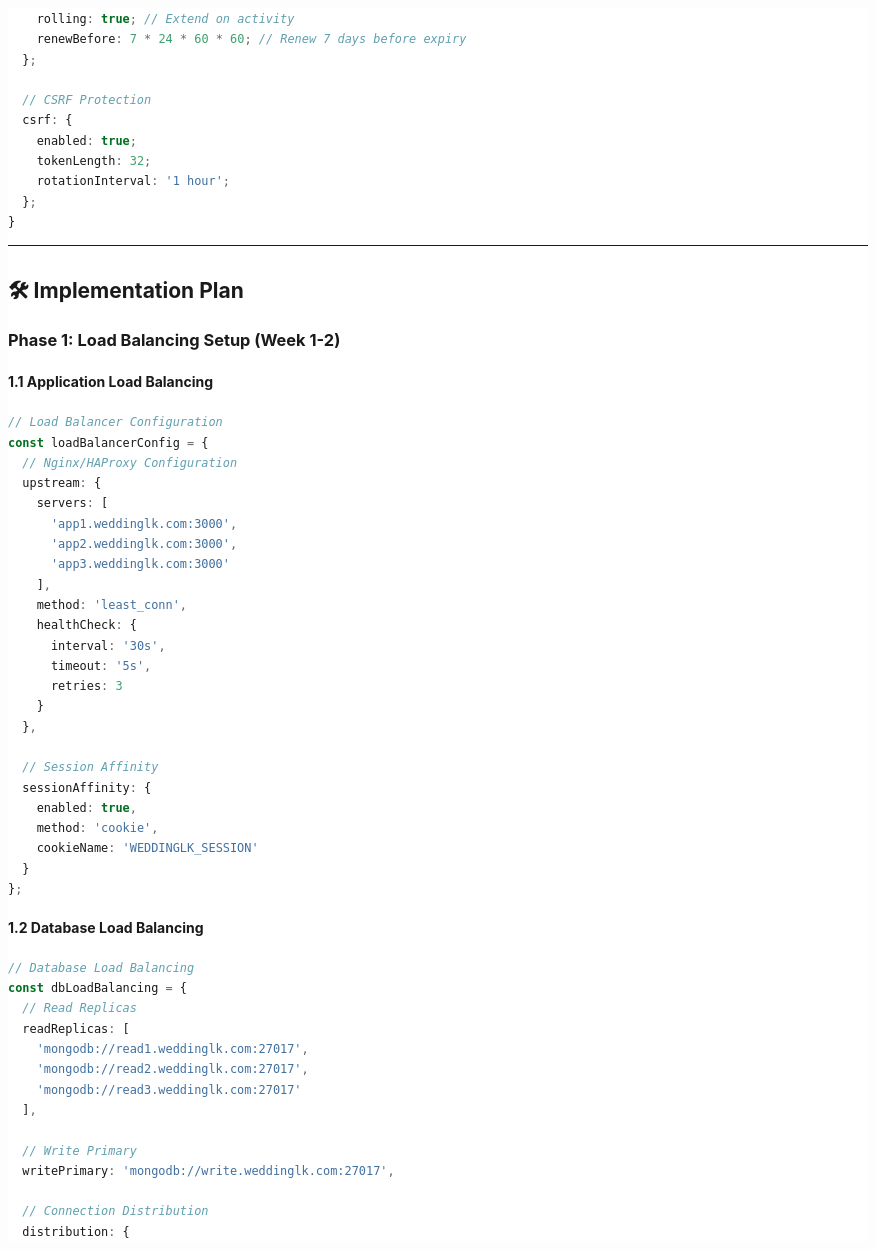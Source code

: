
 ```typescript
    rolling: true; // Extend on activity
    renewBefore: 7 * 24 * 60 * 60; // Renew 7 days before expiry
  };
  
  // CSRF Protection
  csrf: {
    enabled: true;
    tokenLength: 32;
    rotationInterval: '1 hour';
  };
}
```

---

## 🛠 **Implementation Plan**

### **Phase 1: Load Balancing Setup (Week 1-2)**

#### **1.1 Application Load Balancing**
```typescript
// Load Balancer Configuration
const loadBalancerConfig = {
  // Nginx/HAProxy Configuration
  upstream: {
    servers: [
      'app1.weddinglk.com:3000',
      'app2.weddinglk.com:3000',
      'app3.weddinglk.com:3000'
    ],
    method: 'least_conn',
    healthCheck: {
      interval: '30s',
      timeout: '5s',
      retries: 3
    }
  },
  
  // Session Affinity
  sessionAffinity: {
    enabled: true,
    method: 'cookie',
    cookieName: 'WEDDINGLK_SESSION'
  }
};
```

#### **1.2 Database Load Balancing**
```typescript
// Database Load Balancing
const dbLoadBalancing = {
  // Read Replicas
  readReplicas: [
    'mongodb://read1.weddinglk.com:27017',
    'mongodb://read2.weddinglk.com:27017',
    'mongodb://read3.weddinglk.com:27017'
  ],
  
  // Write Primary
  writePrimary: 'mongodb://write.weddinglk.com:27017',
  
  // Connection Distribution
  distribution: {
```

The problem
From the data above, copy each line that has the string "const".

Task result
const loadBalancerConfig = {
const dbLoadBalancing = {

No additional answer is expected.